How to Create Transcripts and Closed Captions for Your Online Content

Credit: iStock.com/PeopleImages
Credit: iStock.com/PeopleImages

Universal Design for Learning guidelines suggest that institutions provide a text alternative to videos, podcasts, and other media that use sound. This has traditionally been a laborious process of transcribing content manually after a recording is made. Although some faculty instead script their audio ahead of time, this usually leads to a robotic tone that sounds scripted.

Happily, transcription and closed captioning software has advanced considerably in recent years to the point where faculty no longer need to script or manually transcribe their audio. While not perfect, the software is close enough to perfect to require only minor editing in most cases. Many systems draw upon Google’s voice transcription service, which has been tuned through millions of hours of use to yield remarkably accurate results. Bear in mind that as the system has been trained on a wide range of voices, it tends to be most accurate with speech that tends toward an “average” accent—one akin to the neutral, middle-America voice common to network news shows. That said, the system can reliably generate closed captions in a variety of languages other than English.
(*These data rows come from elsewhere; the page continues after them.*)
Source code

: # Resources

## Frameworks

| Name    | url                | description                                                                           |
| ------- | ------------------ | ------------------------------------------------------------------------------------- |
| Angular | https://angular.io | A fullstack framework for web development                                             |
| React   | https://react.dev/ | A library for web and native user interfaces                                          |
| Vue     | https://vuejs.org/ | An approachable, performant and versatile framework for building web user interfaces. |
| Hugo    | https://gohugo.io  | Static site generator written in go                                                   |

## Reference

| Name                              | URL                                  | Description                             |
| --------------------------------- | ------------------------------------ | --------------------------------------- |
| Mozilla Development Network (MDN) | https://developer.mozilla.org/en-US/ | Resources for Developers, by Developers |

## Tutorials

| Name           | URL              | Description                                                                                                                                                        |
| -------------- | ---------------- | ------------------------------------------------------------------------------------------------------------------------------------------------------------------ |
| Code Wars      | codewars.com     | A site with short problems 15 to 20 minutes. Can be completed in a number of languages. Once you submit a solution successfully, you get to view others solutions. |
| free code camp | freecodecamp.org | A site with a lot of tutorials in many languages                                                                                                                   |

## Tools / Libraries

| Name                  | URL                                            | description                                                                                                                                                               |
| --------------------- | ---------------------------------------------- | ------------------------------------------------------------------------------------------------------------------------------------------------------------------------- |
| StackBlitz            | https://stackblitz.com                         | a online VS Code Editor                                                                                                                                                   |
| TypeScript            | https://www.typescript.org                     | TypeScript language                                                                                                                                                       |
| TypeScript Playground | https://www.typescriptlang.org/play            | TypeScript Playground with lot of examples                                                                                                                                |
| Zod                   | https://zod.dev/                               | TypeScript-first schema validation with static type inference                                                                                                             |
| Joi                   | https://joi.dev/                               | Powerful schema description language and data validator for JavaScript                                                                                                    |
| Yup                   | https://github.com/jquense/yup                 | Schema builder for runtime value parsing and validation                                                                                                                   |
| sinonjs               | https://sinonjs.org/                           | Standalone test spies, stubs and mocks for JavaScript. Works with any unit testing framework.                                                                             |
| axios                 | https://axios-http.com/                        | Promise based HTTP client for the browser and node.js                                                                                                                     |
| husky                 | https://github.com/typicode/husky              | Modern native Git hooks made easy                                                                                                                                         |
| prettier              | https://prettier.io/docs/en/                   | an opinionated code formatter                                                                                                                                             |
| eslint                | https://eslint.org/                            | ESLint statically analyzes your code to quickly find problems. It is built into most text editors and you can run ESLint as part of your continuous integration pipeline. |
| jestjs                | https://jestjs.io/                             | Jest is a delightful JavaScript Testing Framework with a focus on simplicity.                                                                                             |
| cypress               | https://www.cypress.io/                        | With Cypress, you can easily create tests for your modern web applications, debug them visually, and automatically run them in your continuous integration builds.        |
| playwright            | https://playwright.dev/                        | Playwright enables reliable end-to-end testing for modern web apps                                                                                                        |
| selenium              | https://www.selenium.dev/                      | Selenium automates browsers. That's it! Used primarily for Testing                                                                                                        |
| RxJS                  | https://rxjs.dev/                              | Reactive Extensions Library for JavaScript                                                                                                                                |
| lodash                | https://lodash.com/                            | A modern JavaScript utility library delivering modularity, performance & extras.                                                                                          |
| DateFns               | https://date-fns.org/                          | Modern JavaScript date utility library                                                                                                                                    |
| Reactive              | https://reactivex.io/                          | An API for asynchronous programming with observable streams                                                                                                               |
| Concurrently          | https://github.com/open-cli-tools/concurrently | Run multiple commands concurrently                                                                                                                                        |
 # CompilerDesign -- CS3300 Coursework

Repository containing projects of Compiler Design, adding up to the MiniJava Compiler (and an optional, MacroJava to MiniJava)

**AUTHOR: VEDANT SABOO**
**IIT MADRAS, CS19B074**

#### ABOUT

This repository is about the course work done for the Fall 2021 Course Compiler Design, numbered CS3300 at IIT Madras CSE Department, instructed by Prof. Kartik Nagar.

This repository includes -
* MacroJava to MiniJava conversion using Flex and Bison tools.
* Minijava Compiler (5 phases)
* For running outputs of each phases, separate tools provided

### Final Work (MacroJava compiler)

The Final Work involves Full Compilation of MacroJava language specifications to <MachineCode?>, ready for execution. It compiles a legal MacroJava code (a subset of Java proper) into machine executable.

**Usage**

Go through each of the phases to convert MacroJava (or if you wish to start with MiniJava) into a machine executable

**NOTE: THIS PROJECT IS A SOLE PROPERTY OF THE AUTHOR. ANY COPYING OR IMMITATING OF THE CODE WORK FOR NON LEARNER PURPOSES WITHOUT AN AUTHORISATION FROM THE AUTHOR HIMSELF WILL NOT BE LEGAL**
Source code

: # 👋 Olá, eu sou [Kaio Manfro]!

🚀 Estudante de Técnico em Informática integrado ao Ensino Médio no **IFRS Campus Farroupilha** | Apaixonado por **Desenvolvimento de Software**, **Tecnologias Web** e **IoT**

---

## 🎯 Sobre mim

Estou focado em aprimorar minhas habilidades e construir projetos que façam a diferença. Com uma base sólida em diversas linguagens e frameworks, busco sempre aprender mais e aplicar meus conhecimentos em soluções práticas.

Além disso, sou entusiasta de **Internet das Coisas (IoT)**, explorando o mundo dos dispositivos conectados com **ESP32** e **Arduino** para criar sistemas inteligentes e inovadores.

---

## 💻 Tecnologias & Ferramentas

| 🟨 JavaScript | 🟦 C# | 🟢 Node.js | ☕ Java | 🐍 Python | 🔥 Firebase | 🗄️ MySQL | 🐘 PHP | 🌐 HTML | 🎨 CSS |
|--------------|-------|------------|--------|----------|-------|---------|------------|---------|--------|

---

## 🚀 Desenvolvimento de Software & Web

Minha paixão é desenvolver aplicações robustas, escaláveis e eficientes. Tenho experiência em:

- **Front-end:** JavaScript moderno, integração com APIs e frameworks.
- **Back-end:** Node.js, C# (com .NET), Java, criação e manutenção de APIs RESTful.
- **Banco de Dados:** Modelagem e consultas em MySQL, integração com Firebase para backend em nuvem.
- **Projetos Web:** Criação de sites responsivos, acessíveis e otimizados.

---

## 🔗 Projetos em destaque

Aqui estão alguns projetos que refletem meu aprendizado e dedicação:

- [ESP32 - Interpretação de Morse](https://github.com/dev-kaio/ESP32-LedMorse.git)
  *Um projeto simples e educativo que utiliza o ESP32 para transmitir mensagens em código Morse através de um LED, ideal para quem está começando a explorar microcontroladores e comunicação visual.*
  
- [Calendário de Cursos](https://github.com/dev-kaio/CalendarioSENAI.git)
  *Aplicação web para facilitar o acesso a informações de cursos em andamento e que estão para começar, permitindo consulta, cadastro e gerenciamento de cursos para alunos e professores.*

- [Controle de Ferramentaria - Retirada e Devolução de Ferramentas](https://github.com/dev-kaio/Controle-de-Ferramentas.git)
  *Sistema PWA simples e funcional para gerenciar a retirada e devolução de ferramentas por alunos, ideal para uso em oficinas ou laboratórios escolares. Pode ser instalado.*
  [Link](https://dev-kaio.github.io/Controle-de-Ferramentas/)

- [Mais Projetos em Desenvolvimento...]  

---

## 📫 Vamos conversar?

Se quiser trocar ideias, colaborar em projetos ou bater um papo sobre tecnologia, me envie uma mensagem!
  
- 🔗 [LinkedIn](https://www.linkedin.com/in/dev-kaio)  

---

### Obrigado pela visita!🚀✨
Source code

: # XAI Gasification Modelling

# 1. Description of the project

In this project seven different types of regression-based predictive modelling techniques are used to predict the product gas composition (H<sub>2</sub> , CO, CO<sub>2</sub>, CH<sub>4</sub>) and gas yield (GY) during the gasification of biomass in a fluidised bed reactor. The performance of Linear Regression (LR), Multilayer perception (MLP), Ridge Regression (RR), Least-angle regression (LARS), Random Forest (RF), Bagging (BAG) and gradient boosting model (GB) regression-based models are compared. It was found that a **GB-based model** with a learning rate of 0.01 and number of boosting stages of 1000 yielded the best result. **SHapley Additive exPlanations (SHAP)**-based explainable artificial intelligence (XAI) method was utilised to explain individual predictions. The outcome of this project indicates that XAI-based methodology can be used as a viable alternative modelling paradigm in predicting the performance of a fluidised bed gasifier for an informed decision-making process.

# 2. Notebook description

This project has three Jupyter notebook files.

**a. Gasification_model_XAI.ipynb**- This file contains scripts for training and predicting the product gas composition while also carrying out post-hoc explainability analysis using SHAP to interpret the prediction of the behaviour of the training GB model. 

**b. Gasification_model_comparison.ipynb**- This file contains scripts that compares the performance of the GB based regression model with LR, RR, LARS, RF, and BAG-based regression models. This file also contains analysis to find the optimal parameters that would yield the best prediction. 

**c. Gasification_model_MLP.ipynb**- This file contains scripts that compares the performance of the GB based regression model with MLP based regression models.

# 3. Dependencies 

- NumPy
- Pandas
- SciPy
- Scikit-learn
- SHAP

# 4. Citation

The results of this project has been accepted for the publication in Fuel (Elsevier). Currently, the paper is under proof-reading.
One important practice is to distinguish between transcripts and closed captions. Transcripts used to be the default method for ADA compliance, but they are not ideal in all situations. Someone watching a video who needs to use a transcript must go back and forth between the transcript and the video to follow along. Thus, it is far better to use closed captions for videos, where the viewer can read the text without leaving the video, and the text corresponds to the place in the video where the words are spoken. Transcripts are best used with audio content, such as podcasts, as there is no visual to follow and the person can simply use the transcript by itself.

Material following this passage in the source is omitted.